A questi problemi si aggiungono quelli legati ai disservizi riguardanti le infrastrutture, i servizi pubblici, assistenziali e sanitari che si riscontrano principalmente nelle città del meridione. Il quadro lascia pensare che la qualità della vita in Italia non sia dei migliori. Una sensazione che viene confermata anche dal Global Liveability Index 2022 pubblicato dall’Economist qualche mese fa. La prima città Italiana in graduatoria è Milano al 49° posto, mentre Roma si trova qualche posizione più in basso.

In Italia si vive davvero così male: l’indice di soddisfazione degli italiani dice il contrario

Le problematiche ci sono e non sono opinabili, ma in Italia si vive così male?

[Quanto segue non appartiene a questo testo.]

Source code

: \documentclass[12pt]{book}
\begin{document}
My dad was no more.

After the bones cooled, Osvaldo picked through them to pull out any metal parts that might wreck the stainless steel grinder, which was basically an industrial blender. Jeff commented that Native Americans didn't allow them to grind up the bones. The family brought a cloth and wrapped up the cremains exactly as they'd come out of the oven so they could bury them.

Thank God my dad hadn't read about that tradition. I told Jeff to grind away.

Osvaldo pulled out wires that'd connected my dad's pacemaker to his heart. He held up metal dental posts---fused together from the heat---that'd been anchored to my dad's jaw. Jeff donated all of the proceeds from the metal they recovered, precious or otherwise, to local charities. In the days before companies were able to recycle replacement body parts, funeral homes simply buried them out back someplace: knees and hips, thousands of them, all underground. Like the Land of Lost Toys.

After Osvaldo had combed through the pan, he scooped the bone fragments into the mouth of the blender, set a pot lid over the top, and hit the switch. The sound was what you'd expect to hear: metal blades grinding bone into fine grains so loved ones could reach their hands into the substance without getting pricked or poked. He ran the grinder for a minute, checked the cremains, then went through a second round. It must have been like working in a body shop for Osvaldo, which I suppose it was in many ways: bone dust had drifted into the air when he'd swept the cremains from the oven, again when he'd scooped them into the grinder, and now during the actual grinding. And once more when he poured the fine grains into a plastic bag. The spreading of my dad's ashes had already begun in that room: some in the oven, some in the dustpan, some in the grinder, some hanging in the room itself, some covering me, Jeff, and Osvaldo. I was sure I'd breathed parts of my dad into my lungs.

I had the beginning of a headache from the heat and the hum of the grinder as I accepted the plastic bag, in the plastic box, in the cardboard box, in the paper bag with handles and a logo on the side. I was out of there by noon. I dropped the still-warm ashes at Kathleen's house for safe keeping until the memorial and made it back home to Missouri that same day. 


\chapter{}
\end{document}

Di recente Eurostat ha pubblicato una mappa che mostra l’indice di soddisfazione dei cittadini europei tra il 2018 ed il 2021, analizzando com’è variato nel corso di quegli anni e dunque se c’è stato un peggioramento del livello di soddisfazione o se è rimasto uguale.

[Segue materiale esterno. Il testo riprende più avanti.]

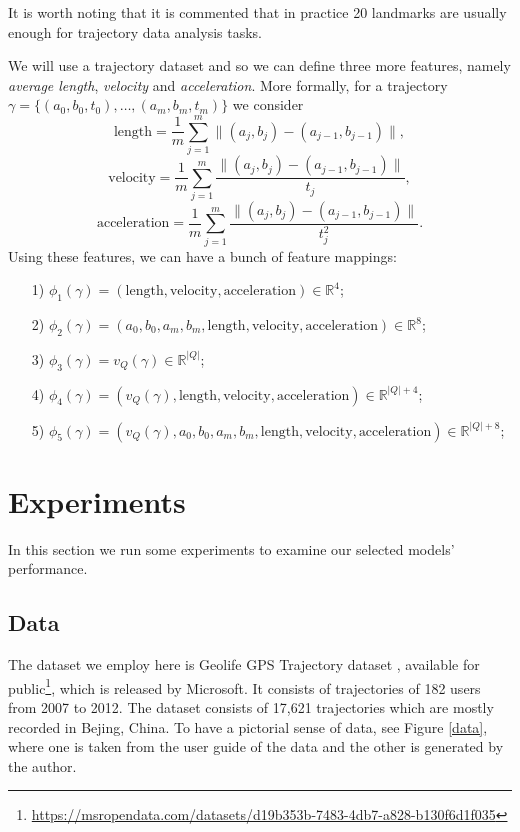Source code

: \documentclass[11pt]{myclass}
\begin{document}
It is worth noting that it is commented that in practice 20 landmarks are usually enough for trajectory data analysis tasks. 

We will use a trajectory dataset and so we can define three more features, namely {\it average length}, {\it velocity} and {\it acceleration}. More formally, for a trajectory $\gamma = \{(a_0, b_0, t_0), \ldots, (a_m, b_m, t_m)\}$ we consider 
\[
\displaystyle \text{length} = \frac{1}{m} \sum_{j=1}^m \|(a_j, b_j) - (a_{j-1}, b_{j-1})\|,
\]
\[\text{velocity}= \frac{1}{m} \sum_{j=1}^m \frac{\|(a_j, b_j) - (a_{j-1}, b_{j-1})\|}{t_j},\]
\[\text{acceleration} = \frac{1}{m} \sum_{j=1}^m \frac{\|(a_j, b_j) - (a_{j-1}, b_{j-1})\|}{t_j^2}.\]
Using these features, we can have a bunch of feature mappings:
\begin{itemize}
\item[1)] $\phi_1(\gamma) = (\text{length}, \text{velocity}, \text{acceleration}) \in \mathbb{R}^4$;

\item[2)] $\phi_2(\gamma) = (a_0, b_0, a_m, b_m, \text{length}, \text{velocity}, \text{acceleration}) \in \mathbb{R}^{8}$;

\item[3)] $\phi_3(\gamma) = v_Q(\gamma) \in \mathbb{R}^{|Q|}$;

\item[4)] $\phi_4(\gamma) = (v_Q(\gamma), \text{length}, \text{velocity}, \text{acceleration}) \in \mathbb{R}^{|Q|+4}$;

\item[5)] $\phi_5(\gamma) = (v_Q(\gamma), a_0, b_0, a_m, b_m, \text{length}, \text{velocity}, \text{acceleration}) \in \mathbb{R}^{|Q|+8}$;
\end{itemize}



\section{Experiments} \label{experiments}

In this section we run some experiments to examine our selected models' performance. 

\subsection{Data} \label{dataset}
The dataset we employ here is Geolife GPS Trajectory dataset \cite{geolife-gps-trajectory-dataset-user-guide}, available for public\footnote{\url{https://msropendata.com/datasets/d19b353b-7483-4db7-a828-b130f6d1f035}}, which is released by Microsoft. It consists of trajectories of 182 users from 2007 to 2012. The dataset consists of 17,621 trajectories which are mostly recorded in Bejing, China. To have a pictorial sense of data, see Figure \ref{data}, where one is taken from the user guide of the data and the other is generated by the author.  
\end{document}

L’indagine è stata chiaramente condizionata dallo scoppio della pandemia di coronavirus e dalle conseguenze sociali, psicologiche ed economiche che ne sono derivate. I primi segnali evidenti di queste conseguenze, a livello economico, li stiamo avvertendo negli ultimi mesi del 2022, caratterizzati dall’inflazione, dal ricaro del costo dei carburanti e dei materiali fossili, dunque delle bollette di luce e gas. Aumenti che sono stati solo in parte attenuati dalle politiche europee e dagli interventi del nostro governo.

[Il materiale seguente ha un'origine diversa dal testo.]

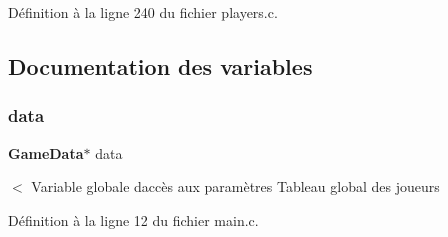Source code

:Définition à la ligne 240 du fichier players.\+c.



\subsection{Documentation des variables}
\mbox{\label{players_8c_a882ad77a7df764b098f98136eb56a83a}} 
\subsubsection{data}
{\footnotesize\ttfamily \textbf{ Game\+Data}$\ast$ data}

$<$ Variable globale d\textquotesingle{}accès aux paramètres Tableau global des joueurs 

Définition à la ligne 12 du fichier main.\+c.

Eurostat, indice di soddisfazione
Eurostat (www.ck12.it)

Stando a quanto si evince dalla mappa condivisa da Eurostat, il Paese che ha risentito maggiormente della pandemia e della crisi è stata l’Irlanda con un peggioramento dell’indice di soddisfazione dello 0,8%, seguita da Francia e Irlanda allo 0,5%. Un peggioramento più contenuto è stato rilevato in Svezia e Polonia dove risulta compreso tra lo 0,5% e lo 0,2%, e ancora minore in Spagna, Germania, Belgio, Olanda e Repubblica Ceca dove si attesta allo 0,2%.

Non solo indicazioni negative emergono dall’indagine di Eurostat. L’Italia ad esempio è uno dei Paesi nel quale è stato registrato un leggero miglioramento della soddisfazione dei cittadini, compreso tra lo 0% e lo 0,2%. In questa fascia ci sono anche Austria, Ungheria, Lettonia e Slovenia. Un miglioramento ancora maggiore (tra lo 0,2% e lo 0,5%) è stato registrato in Romania, Bulgaria, Grecia, Slovacchia, Portogallo ed Estonia. Un miglioramento dello 0,5% è stato registrato infine in Croazia e Lituania.